In order to be successful for exam season, Wilson has created a strategic plan to achieve success.

“I know exam week will be stressful, but in order to be successful, I make sure to write everything down in my planner. That way I will know when I need to get my assignments, tests and quizzes done,” Wilson said.

As a CeDAR participant, Wilson is appreciative for the resources provided to him.

“Without the CeDAR program, I don’t know where I would be,” Wilson said. “I would probably still be struggling trying to figure things out on my own.”

Aniyah Walden, a first-year pre-nursing student, says CeDAR has helped her to transition into becoming a full-time college student.
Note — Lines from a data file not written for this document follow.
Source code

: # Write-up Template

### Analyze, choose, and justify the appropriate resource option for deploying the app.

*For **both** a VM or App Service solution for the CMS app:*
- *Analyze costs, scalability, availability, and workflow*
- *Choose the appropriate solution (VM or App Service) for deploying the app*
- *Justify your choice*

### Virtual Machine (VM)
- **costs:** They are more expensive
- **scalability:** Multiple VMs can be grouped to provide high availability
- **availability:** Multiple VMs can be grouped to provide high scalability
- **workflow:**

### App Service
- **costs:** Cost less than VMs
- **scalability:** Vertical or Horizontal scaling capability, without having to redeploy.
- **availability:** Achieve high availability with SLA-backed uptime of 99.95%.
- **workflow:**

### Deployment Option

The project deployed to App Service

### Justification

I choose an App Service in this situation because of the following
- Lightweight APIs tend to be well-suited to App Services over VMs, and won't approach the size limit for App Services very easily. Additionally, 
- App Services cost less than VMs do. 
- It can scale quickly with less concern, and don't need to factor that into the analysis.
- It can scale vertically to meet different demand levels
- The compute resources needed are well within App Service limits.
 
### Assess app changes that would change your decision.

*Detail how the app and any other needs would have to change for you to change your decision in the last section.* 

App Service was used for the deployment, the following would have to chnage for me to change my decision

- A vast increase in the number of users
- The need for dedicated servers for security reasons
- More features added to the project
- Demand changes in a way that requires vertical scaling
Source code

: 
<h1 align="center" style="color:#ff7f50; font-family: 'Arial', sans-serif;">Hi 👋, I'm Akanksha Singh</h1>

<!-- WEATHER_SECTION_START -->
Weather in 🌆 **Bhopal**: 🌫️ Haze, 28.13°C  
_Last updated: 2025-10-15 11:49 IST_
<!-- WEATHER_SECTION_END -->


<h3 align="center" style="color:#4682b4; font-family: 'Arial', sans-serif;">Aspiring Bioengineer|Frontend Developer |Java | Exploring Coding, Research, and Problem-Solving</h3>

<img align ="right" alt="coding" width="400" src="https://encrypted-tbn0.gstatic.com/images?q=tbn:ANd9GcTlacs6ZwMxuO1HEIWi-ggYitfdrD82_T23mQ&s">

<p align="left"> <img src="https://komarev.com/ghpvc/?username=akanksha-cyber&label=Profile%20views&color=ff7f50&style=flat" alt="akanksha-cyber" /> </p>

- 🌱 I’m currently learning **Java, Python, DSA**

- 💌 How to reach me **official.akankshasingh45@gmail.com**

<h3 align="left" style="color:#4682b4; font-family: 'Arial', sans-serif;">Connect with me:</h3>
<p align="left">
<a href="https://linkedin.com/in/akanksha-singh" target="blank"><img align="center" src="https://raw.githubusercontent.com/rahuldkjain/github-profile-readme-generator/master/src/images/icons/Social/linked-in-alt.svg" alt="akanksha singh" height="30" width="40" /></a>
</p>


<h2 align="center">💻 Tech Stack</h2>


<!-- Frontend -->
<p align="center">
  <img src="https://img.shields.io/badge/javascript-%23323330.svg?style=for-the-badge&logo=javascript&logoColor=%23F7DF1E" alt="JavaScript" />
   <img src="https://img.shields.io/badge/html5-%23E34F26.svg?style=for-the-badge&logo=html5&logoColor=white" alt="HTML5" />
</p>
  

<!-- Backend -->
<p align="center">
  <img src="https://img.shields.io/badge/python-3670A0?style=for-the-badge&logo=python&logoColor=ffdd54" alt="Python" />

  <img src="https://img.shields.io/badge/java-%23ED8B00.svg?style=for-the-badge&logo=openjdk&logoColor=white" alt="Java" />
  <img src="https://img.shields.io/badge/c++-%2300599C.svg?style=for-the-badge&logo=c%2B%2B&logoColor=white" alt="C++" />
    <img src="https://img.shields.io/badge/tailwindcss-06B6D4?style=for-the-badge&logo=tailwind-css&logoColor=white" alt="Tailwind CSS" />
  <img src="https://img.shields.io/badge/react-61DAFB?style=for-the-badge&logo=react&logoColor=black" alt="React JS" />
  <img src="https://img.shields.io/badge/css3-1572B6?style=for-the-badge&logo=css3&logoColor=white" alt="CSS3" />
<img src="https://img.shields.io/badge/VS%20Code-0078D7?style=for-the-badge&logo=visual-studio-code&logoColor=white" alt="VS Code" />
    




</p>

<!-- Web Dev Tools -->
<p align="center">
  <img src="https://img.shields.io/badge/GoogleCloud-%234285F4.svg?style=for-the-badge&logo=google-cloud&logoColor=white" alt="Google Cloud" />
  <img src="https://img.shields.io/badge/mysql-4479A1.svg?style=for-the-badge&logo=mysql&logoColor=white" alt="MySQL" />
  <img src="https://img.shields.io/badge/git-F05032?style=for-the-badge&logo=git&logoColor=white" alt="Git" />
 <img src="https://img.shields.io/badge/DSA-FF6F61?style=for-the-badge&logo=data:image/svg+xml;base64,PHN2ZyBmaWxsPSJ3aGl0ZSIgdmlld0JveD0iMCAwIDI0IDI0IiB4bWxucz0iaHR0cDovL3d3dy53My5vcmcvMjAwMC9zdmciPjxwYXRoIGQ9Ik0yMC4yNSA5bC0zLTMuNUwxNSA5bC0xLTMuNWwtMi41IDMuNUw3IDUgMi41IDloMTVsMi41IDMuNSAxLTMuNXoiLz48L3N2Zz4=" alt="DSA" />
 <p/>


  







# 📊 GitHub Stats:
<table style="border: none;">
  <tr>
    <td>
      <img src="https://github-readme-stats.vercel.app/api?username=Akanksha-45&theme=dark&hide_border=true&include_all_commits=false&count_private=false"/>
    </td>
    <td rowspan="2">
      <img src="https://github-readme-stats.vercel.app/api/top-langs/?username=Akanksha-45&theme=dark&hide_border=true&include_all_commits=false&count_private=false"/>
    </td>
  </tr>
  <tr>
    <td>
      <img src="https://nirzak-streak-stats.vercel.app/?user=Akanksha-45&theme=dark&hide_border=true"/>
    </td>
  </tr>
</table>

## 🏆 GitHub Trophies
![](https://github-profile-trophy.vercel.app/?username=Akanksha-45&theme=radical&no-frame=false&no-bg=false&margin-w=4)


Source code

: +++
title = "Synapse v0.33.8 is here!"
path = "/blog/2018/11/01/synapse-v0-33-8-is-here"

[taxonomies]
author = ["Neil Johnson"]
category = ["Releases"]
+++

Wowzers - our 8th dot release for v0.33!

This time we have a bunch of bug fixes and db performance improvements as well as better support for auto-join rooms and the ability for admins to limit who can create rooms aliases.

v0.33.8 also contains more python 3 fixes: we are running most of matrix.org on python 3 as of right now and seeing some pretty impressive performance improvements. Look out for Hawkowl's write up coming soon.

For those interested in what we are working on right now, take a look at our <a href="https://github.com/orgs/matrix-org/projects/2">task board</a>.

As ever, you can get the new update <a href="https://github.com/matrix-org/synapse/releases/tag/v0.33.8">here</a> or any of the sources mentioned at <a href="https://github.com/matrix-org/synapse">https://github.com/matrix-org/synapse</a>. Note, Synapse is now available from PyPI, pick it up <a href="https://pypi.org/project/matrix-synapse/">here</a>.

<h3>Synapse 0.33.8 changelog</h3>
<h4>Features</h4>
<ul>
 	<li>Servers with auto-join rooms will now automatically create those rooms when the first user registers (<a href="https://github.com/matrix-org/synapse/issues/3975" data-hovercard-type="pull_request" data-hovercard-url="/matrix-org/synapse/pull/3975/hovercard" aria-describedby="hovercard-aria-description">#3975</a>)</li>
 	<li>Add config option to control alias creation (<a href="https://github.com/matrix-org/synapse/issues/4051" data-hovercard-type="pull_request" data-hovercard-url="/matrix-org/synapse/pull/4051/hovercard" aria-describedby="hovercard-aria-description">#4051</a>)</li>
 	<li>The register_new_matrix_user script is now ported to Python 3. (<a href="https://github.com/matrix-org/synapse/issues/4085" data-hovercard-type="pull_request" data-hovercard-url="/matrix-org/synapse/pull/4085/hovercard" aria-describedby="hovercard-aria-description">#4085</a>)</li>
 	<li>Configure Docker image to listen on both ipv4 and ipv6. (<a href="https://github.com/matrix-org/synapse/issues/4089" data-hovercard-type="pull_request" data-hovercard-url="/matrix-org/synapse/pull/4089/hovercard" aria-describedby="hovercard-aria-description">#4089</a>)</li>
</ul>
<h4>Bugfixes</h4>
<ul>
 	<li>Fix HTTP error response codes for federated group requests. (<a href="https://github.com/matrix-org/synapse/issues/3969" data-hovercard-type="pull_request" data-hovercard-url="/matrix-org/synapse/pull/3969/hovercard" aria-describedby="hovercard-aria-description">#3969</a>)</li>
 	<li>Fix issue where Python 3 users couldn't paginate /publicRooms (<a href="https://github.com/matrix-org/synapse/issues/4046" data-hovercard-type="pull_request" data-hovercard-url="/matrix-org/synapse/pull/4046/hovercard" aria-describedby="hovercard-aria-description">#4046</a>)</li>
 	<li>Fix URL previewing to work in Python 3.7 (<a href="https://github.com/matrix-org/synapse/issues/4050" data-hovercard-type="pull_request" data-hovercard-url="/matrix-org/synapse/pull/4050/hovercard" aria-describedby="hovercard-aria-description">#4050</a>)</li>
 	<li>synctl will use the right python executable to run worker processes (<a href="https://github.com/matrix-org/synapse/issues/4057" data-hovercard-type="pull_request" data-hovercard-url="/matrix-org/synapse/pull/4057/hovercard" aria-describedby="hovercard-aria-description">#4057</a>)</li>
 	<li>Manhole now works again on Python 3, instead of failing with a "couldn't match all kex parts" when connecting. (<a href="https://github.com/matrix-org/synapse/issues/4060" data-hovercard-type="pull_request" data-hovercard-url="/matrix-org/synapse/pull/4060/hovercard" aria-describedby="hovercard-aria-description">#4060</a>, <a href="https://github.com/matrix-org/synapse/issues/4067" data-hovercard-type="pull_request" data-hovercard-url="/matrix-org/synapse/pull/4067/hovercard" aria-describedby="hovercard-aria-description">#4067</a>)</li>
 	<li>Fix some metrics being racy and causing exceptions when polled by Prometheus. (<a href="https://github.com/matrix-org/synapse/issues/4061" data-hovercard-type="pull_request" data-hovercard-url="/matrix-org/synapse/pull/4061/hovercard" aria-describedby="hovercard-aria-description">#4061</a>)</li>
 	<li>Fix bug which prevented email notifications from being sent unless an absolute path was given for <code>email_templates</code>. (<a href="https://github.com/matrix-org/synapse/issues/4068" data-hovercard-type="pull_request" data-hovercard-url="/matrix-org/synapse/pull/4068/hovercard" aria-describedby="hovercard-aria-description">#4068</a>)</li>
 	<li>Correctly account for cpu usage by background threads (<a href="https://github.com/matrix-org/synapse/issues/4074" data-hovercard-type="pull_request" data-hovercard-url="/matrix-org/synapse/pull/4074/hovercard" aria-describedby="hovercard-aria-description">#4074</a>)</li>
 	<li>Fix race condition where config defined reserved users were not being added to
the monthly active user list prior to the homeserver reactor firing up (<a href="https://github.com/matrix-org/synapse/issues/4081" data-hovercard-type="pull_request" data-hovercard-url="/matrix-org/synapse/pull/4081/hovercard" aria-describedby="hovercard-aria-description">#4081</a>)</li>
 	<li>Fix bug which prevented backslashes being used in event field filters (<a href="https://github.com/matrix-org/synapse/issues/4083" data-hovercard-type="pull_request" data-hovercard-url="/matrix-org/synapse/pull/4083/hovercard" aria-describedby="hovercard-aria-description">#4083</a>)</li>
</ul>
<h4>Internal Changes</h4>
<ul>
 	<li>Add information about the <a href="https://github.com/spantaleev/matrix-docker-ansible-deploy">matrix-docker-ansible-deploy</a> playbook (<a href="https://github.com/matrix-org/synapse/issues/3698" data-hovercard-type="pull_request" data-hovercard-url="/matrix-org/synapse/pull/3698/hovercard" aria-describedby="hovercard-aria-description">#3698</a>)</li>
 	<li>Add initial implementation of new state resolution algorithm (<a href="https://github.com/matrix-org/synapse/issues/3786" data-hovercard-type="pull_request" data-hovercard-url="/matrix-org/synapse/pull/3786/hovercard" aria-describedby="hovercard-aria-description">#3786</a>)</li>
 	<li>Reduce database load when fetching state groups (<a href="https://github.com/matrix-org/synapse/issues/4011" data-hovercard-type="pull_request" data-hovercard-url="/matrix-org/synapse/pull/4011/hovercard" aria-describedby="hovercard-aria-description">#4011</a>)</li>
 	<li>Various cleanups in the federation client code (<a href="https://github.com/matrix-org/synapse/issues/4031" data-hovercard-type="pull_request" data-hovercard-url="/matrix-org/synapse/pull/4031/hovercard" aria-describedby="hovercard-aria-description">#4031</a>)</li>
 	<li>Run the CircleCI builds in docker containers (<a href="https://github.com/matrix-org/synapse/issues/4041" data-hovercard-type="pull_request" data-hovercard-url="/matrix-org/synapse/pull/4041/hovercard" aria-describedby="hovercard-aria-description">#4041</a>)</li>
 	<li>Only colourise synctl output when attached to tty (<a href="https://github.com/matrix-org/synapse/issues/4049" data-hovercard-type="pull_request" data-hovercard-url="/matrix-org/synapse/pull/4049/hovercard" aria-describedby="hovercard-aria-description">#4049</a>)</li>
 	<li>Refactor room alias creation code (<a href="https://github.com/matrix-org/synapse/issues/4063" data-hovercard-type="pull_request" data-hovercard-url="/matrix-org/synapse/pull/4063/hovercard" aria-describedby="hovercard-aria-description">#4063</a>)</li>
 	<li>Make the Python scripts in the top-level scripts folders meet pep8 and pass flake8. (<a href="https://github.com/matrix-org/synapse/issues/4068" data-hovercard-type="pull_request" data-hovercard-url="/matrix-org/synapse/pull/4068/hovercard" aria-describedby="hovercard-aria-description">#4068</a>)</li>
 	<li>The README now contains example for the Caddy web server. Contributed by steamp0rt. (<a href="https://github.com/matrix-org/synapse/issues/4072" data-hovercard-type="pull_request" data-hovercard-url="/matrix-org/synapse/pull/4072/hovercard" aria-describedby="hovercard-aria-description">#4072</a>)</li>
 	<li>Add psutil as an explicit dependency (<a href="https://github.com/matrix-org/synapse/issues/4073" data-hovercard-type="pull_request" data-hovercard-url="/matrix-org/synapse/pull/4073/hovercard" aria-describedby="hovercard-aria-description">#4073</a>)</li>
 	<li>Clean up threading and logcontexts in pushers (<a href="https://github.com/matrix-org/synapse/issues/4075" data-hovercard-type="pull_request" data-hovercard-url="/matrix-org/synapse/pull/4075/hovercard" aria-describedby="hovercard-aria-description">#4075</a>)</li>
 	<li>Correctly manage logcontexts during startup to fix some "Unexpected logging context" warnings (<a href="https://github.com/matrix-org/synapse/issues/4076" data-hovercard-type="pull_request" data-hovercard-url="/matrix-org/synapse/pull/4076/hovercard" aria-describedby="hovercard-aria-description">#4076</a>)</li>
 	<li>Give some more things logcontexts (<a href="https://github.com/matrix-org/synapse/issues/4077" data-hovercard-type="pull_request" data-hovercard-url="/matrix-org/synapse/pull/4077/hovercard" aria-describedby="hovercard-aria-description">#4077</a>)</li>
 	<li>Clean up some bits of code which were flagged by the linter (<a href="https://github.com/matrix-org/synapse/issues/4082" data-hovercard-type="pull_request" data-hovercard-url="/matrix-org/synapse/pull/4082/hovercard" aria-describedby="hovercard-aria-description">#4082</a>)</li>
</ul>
“As we all know, college can be a hard transition to say the least,” Walden said. “With the help of CeDAR, I have been able to create an individual plan to make the transition easier.”

Walden struggles with anxiety, and often gets overwhelmed with assignments as her major is quite demanding.

“I often feel over-stimulated when I am given assignments, because college is much different from high school,” Walden said. “Now, I have to not only juggle my assignments, but I have to also juggle my social life.”

Walden takes pride in being a CeDAR participant, and credits the program for allowing her to become a better student.

“I love how CeDAR shows that it’s OK to be different, but still gives us the same opportunities as the student body.”

To prepare for finals week, Walden plans to use her academic accommodations for extra time on her tests, assignments and quizzes.